Ia baru saja meminta Hans menepikan mobil, rumahnya masih cukup jauh. Hujan di luar masih cukup deras. Hans ikut terpekur, memilih diam untuk beberapa saat.
"Hari itu, selesai berurusan dengan dosen-dosen Yoyo gua langsung ke Rumah Sakit. Saat tiba semua orang sudah berkumpul di kamar jenazah. Sudah lama sekali sejak terakhir gua lihat kehebohan sebesar itu." Hans mulai berujar.

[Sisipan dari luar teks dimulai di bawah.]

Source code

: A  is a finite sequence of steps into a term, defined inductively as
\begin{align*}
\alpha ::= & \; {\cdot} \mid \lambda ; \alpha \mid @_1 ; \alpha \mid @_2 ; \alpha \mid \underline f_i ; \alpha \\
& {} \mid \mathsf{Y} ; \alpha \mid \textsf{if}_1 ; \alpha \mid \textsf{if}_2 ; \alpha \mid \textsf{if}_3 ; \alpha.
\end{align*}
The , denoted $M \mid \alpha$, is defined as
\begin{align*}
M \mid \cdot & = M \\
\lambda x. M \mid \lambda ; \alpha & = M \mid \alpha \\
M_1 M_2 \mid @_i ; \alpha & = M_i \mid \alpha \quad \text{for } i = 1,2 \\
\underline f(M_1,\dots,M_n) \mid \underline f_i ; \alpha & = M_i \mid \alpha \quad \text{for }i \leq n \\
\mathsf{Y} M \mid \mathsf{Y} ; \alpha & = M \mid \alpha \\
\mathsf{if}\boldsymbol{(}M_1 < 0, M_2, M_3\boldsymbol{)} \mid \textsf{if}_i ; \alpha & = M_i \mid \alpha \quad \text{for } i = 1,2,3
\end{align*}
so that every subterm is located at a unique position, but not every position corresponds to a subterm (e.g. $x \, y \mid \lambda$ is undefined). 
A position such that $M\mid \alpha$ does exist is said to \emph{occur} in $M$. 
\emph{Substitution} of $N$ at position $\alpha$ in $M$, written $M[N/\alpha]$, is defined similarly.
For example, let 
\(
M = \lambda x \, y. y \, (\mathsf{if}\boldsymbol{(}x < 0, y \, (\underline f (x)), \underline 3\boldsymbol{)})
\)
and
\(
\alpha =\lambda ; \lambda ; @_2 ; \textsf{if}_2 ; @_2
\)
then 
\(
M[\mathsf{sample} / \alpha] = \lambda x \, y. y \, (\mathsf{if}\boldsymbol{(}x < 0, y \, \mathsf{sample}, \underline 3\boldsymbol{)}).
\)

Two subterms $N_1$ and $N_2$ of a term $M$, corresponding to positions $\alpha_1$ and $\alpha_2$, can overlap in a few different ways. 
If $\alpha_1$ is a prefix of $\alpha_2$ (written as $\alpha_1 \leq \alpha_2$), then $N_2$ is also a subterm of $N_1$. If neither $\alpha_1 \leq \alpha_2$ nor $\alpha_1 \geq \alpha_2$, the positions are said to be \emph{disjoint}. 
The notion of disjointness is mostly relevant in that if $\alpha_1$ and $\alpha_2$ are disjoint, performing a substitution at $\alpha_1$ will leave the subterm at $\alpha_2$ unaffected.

"Lalu gua mendengar dari beberapa orang disana. Kayaknya beberapa dari mereka juga ada di atas kapal saat peristiwa itu terjadi. Almarhum adik lo, menyelamatkan begitu banyak nyawa hari itu. Orang-orang yang sama, beserta keluarganya juga datang melayat saat upacara pemakaman. Lo pasti bangga, punya adik seperti almarhum."
Hujan di luar cukup deras untuk menyamarkan suara tangis Dika yang kembali meledak. Hampir setengah jam setelahnya barulah Hans melanjutkan perjalanan mereka. Tiba di rumah menjelang tengah malam. Andika bersyukur bundanya telah terlelap, di dapatinya tertidur di kursi goyang dengan televisi yang masih menyala.
"Gua pamit, yah. Kasihan anak-anak di rumah. Videonya lo simpan dulu aja, tunjukin sama bunda dan Satya saat lo rasa tepat."
"Makasih, Hans. Gua titip Yoyo, di pasti terguncang lagi gara-gara ini."
Hans mendengus, seraya mengangguk pelan. Andika masih di depan pintu sampai mobil sahabatnya itu menghilang dari pandangan.
Usai mengunci pintu, ia melangkah mendekati Binar. "Bunda..." Ujarnya seraya menepuk pelan pundak sang bunda.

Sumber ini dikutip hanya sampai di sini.